Accidental releases of toxic vinyl chloride have occurred in the United States once every five days, on average, since 2010, according to a new report that highlights the extent to which communities and chemical plant workers are exposed to the known carcinogen. 

The findings add to a growing body of evidence on the frequency of hazardous chemical accidents, including a 2023 report that found such incidents occur in the US almost daily.

Environmental, public health and community advocates have been calling on the US Environmental Protection Agency (EPA) to ban vinyl chloride following a February 2023 train derailment in East Palestine, Ohio, which resulted in a “controlled” combustion of vinyl chloride in several rail cars that exposed residents to the chemical. 
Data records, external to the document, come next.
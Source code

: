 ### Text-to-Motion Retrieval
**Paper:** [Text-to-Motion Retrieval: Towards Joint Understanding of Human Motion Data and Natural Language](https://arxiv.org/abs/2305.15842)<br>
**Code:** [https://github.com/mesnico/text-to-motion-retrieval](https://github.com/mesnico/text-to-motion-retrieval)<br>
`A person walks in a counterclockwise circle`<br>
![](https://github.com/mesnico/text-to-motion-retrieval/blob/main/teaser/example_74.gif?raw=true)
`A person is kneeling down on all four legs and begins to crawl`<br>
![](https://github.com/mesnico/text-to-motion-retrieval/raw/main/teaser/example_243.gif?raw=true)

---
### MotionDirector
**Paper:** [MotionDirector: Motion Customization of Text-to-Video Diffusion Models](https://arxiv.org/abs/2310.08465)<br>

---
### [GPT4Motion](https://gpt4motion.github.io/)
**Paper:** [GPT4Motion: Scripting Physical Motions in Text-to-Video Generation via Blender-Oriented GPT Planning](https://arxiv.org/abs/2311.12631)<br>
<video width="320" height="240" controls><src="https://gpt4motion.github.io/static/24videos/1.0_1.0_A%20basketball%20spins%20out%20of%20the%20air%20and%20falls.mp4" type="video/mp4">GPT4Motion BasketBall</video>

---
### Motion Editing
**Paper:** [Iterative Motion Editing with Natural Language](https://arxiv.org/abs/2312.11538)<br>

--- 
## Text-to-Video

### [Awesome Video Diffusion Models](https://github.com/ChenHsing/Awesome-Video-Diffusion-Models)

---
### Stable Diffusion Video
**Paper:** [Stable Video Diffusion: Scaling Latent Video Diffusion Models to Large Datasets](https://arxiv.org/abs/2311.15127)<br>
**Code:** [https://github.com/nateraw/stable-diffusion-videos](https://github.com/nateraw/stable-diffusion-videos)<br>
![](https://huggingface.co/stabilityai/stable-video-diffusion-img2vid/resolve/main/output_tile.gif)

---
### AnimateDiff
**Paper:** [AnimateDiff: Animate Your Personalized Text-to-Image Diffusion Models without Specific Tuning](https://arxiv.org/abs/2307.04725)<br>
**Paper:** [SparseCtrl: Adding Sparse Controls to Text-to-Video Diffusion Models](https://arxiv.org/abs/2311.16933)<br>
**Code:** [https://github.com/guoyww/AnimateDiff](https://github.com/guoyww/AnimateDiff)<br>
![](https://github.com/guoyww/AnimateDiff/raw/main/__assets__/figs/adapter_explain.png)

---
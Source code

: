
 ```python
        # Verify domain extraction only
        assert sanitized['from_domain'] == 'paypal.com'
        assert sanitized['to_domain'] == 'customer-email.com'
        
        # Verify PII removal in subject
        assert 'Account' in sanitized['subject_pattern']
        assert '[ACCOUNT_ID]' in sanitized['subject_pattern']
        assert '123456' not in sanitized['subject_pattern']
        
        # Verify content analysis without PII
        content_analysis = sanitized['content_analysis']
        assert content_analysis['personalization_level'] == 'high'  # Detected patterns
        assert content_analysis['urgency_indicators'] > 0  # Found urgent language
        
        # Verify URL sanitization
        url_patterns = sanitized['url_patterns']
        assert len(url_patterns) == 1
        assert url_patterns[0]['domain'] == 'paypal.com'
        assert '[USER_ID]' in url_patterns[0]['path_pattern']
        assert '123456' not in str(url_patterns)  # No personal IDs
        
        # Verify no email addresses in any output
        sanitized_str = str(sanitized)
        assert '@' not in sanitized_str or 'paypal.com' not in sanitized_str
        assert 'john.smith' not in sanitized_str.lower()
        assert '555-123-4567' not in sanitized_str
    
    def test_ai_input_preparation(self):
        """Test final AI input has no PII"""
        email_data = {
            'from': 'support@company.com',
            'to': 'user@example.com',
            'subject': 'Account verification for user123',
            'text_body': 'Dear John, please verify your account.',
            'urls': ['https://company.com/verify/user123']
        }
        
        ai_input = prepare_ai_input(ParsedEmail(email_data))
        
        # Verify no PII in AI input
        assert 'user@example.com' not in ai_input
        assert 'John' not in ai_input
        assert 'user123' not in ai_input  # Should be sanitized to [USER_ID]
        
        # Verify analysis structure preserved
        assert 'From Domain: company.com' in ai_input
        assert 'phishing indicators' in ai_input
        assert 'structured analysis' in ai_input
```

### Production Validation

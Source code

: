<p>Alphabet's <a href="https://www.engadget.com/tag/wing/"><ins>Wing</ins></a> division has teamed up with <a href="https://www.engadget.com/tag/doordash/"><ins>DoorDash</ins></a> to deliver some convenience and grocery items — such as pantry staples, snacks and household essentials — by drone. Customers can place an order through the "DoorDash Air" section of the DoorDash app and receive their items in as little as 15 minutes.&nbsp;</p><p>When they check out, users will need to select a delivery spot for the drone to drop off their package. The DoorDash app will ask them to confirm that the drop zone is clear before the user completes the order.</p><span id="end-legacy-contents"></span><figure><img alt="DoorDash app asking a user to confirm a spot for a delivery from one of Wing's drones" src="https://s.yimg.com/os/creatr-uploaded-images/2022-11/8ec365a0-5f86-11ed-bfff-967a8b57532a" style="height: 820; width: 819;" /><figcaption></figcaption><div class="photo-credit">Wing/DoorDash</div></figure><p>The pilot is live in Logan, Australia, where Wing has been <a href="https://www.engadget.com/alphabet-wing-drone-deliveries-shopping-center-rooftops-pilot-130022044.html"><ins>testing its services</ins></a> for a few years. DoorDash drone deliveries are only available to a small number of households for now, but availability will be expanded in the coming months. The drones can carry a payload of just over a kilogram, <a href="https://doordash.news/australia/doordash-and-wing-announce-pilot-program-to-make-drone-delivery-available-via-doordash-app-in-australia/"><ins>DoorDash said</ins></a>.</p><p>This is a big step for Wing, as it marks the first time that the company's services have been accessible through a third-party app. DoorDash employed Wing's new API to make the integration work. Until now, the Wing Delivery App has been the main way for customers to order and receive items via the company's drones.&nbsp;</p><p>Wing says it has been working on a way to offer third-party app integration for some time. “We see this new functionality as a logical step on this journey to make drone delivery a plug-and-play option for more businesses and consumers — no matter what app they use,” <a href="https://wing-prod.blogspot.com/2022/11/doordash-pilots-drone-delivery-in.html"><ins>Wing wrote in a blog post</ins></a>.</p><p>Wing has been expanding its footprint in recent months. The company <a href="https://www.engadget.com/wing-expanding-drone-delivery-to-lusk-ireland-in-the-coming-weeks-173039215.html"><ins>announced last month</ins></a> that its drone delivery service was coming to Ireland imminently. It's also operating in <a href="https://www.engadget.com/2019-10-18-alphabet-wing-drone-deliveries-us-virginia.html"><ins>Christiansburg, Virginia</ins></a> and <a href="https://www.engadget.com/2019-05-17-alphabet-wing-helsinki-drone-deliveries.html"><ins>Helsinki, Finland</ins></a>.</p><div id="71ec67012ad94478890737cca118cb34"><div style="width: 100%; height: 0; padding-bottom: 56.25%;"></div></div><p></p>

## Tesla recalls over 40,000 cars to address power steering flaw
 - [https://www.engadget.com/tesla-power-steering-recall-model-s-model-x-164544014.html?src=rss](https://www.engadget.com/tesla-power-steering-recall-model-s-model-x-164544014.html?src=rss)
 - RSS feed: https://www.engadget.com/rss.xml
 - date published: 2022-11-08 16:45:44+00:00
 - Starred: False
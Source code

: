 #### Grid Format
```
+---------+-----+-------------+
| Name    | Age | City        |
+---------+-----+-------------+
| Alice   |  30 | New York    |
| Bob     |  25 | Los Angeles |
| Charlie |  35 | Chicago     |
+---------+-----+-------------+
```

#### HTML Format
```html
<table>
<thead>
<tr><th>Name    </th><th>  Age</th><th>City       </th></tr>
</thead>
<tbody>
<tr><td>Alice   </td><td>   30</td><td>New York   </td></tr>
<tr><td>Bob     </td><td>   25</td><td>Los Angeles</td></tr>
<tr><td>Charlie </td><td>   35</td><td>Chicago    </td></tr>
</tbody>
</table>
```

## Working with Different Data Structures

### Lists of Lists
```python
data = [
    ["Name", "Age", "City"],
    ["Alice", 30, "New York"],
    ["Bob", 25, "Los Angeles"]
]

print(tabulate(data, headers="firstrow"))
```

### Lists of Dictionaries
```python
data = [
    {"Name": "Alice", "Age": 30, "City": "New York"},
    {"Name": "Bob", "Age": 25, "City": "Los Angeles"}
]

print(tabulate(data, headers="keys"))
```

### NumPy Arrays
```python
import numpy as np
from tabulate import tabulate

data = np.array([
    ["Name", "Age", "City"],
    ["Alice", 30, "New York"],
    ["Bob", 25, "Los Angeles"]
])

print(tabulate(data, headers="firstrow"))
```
The report, produced by Material Research L3C on behalf of the environmental groups Beyond Plastics and Earthjustice, is intended to help inform the EPA as it takes steps towards conducting a risk assessment of vinyl chloride, along with four other toxic chemicals, a move the agency announced in December. The review, conducted under the Toxic Substances Control Act (TSCA), would be the first step towards considering a potential ban on vinyl chloride or additional restrictions to help protect public health and the environment from exposure to the chemical. 

In public comments to the EPA, the groups Beyond Plastics, Earthjustice, and Toxic-Free Future urged the agency to quickly move to designate vinyl chloride as a “high priority substance” so that it can begin the risk evaluation.